"We have reached a point at which the commission's declining credibility has cast a shadow on the reputation of the United Nations system as a whole and where piecemeal reforms will not be enough or will not do," Annan said.
Annan is proposing to replace the current Commission on Human Rights with a smaller Human Rights Council, whose members would be directly elected by the UN General Assembly. Current commission members are nominated by regional groupings.
Prospective members would need a two-thirds majority and a "solid record of commitment" to human rights. The new council would also be able to meet at any time, rather than once a year.
The 15 human rights groups expressed their support for Annan's reform plan in a joint speech yesterday to the 61st session of the commission in Geneva. The commission is in the fifth week of its annual six-week meeting. The groups include Amnesty International, Human Rights Watch, the Association for the Prevention of Torture, and the International Commission of Jurists.
"Amnesty International has for a long time called for reform of the human rights machinery of the UN," said Lydia Aroyo, a press officer for Europe and Central Asia at Amnesty International in London. "We have for a long time pointed out the shortcomings of the work of the commission.... We are taking this opportunity to support the call for reform."
Aroyo said Amnesty is looking for the new Human Rights Council to deal with violations "wherever and whenever" they occur by remaining in continuous session.
Amnesty also recommends that the new body develop objective and transparent methods for the analysis and discussion of human rights violations.
"The reform must address the legitimacy deficit of the [current] commission," Aroyo said. "Power politics and double standards have prevented the commission on human rights from addressing and often discussing the widespread and serious human rights violations in many countries.

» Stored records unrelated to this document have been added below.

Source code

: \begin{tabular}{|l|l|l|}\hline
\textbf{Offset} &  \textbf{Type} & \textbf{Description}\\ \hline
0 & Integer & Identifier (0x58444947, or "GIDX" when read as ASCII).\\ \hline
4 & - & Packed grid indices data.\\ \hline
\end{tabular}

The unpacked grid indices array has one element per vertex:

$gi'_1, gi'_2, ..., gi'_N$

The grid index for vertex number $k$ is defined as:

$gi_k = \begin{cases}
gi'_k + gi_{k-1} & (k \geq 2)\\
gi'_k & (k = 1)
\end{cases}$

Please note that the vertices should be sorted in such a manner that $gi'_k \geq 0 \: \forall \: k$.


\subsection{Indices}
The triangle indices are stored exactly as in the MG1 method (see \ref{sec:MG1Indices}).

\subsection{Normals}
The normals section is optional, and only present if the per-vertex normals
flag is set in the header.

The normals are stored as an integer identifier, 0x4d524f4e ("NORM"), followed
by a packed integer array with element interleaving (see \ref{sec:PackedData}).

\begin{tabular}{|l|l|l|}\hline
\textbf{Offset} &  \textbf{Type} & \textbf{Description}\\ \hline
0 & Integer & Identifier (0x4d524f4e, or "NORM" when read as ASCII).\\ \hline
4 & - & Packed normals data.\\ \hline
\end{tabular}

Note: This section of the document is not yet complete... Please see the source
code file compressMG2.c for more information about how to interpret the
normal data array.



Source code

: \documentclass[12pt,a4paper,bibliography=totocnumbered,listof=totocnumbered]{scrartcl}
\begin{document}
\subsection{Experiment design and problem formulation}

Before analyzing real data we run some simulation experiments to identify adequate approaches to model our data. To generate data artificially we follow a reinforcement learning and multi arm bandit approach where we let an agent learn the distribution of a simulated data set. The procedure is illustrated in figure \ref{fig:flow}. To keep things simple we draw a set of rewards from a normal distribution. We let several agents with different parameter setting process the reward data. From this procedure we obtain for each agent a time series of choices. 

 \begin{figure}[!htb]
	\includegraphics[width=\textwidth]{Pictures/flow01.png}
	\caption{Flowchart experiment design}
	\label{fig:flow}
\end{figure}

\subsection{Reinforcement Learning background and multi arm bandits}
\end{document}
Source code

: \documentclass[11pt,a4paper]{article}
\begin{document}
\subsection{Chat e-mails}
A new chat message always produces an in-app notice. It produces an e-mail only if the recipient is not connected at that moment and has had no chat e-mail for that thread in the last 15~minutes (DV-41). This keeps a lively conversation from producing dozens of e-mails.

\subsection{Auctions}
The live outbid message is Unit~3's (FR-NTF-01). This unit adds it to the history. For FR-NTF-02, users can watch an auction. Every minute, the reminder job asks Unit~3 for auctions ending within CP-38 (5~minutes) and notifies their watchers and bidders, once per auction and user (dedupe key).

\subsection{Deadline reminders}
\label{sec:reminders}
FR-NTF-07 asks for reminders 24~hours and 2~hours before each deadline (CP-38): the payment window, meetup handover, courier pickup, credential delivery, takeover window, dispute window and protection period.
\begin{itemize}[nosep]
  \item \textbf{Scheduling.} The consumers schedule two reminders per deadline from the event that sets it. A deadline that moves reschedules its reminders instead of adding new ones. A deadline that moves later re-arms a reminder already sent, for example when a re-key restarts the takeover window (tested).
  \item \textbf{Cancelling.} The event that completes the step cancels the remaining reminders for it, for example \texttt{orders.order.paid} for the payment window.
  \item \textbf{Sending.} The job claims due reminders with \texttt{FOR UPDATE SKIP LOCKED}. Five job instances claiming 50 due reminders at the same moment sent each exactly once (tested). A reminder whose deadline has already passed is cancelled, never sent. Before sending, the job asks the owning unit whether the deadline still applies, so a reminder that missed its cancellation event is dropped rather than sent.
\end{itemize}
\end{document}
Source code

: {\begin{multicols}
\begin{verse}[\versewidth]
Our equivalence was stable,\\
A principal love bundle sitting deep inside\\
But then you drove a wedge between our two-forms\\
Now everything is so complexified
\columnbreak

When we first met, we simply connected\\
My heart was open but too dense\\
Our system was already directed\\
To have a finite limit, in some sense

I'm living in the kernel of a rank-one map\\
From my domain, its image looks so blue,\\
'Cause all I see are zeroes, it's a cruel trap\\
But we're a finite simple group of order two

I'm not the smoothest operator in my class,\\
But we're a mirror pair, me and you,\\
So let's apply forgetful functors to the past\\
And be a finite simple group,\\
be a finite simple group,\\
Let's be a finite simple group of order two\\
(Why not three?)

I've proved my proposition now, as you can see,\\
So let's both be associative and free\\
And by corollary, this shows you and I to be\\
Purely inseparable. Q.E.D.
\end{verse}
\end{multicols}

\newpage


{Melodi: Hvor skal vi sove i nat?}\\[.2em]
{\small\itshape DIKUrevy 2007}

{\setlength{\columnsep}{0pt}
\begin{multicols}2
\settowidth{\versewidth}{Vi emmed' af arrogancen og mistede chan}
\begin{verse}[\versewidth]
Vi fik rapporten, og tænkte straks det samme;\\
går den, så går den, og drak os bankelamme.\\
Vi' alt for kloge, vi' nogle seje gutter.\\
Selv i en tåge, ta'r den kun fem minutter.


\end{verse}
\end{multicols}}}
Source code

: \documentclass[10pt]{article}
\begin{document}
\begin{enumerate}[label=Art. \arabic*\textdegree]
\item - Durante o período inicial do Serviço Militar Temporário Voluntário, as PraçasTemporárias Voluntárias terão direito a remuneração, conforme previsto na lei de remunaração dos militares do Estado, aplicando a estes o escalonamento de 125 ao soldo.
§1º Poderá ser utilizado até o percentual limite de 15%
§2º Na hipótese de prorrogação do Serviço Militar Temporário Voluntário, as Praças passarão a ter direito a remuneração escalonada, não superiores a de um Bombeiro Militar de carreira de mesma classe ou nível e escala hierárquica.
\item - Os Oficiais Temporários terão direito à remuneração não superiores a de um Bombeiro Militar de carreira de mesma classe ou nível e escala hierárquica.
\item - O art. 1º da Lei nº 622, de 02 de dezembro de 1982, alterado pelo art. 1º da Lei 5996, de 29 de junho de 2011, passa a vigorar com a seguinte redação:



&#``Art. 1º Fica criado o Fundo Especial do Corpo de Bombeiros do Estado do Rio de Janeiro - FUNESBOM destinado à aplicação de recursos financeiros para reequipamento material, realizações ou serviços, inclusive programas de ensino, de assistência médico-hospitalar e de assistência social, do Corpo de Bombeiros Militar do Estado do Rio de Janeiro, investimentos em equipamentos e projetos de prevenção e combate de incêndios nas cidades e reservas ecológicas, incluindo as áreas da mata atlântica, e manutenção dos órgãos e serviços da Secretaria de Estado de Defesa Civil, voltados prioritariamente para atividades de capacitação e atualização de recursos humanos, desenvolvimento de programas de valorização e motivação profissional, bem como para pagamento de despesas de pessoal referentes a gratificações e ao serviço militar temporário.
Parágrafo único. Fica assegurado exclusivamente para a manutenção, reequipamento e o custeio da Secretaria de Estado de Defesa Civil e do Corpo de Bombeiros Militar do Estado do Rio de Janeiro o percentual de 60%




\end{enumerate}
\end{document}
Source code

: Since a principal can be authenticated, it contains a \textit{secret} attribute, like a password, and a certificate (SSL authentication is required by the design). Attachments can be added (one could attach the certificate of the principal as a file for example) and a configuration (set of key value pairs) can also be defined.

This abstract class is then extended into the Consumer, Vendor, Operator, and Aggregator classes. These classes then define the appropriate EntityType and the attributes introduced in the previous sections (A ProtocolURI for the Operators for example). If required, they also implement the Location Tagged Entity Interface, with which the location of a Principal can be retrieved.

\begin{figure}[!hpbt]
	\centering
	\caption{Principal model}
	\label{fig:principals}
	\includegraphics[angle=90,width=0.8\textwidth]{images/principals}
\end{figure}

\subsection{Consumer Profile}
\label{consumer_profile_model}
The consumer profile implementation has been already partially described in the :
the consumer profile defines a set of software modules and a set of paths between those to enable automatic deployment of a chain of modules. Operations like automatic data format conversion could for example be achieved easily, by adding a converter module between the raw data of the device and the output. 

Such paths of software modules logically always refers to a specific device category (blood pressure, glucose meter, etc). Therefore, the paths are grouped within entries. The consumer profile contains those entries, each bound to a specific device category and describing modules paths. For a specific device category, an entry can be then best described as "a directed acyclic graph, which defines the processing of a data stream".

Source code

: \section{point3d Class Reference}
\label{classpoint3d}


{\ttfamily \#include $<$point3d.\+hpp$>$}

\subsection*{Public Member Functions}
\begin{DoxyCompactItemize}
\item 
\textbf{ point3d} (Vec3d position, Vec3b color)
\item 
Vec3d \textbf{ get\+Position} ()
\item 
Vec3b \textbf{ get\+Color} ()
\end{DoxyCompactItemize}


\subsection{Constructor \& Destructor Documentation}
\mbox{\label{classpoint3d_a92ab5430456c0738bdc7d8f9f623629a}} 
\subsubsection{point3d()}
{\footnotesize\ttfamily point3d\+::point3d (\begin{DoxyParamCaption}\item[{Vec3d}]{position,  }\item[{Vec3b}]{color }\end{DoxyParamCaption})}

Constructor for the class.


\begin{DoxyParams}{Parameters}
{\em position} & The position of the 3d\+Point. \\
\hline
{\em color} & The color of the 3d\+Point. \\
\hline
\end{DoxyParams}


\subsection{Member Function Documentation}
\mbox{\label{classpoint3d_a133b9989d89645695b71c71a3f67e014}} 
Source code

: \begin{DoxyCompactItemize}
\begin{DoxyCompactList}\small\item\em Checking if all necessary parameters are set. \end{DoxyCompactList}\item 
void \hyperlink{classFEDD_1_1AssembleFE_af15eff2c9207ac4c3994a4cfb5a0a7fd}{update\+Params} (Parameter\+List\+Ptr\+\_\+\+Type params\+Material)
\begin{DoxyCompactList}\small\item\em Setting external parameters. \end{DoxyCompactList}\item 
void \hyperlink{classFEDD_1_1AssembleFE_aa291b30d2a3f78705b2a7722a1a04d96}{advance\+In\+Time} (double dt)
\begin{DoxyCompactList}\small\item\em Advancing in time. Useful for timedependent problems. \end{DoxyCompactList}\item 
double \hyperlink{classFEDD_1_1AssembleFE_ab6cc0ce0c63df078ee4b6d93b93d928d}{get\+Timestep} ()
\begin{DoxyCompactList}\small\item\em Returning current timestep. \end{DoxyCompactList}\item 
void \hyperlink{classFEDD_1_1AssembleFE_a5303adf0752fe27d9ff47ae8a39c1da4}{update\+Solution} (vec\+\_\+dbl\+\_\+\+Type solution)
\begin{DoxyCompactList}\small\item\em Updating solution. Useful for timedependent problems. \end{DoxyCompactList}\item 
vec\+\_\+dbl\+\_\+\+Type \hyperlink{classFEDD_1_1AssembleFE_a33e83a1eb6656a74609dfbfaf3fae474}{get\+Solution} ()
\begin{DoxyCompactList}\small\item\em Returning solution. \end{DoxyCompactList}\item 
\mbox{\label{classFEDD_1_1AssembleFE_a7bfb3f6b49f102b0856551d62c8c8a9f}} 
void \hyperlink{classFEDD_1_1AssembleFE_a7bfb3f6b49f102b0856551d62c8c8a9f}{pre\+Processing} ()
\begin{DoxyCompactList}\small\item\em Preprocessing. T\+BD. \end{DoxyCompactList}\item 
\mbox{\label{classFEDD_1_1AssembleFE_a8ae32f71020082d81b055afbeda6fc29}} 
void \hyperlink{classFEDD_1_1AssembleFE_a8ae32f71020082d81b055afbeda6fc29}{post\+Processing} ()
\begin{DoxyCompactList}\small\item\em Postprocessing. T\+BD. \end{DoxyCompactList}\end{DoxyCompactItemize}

For example, political fractionalism has hampered effective action to address major human rights crises in countries such as Zimbabwe, Iraq, and in Chechnya."
The 53-state Commission on Human Rights is charged with monitoring respect for human rights around the world. But critics accuse it of inaction, even when confronted with clear cases of abuse.
The commission has been denounced because some of its current members -- such as China, Cuba, Saudi Arabia, Sudan, and Zimbabwe -- are themselves under criticism for human rights abuses.
Other members of the current commission include Armenia, Hungary, Romania, Russia, and Ukraine.
Annan called the Human Rights Council a "fresh start" and said he would like to see the plan approved by September.
"My basic premise is that the main intergovernmental body concerned with human rights should have a status, authority, [and] capability commensurate with the importance of its work," Annan said. "The United Nations already has councils that deal with its two other main purposes: security and development. So creating a full-fledged council for human rights offers conceptual and architectural clarity."
Annan's proposal has been well received by many in the West, including the United States and the European Union. But debate in Geneva yesterday over the reform plan highlighted the concerns of many developing countries.
Egyptian Ambassador Naela Gabr spoke on behalf of African states. She called the idea of a Human Rights Council "simplistic," saying it would do little to tackle the real causes of human rights abuses, such as poverty, underdevelopment, and marginalization.
"African group does not believe that a simplistic transition will resolve all the problems," Gabr said.
Russia's ambassador, Leonid Skotnikov, also wondered who would judge whether a potential member of the council has the solid record of commitment to human rights that Annan is calling for.
Annan's idea for a Human Rights Council is part of sweeping reforms he has proposed for the entire United Nations, including the enlargement of the Security Council.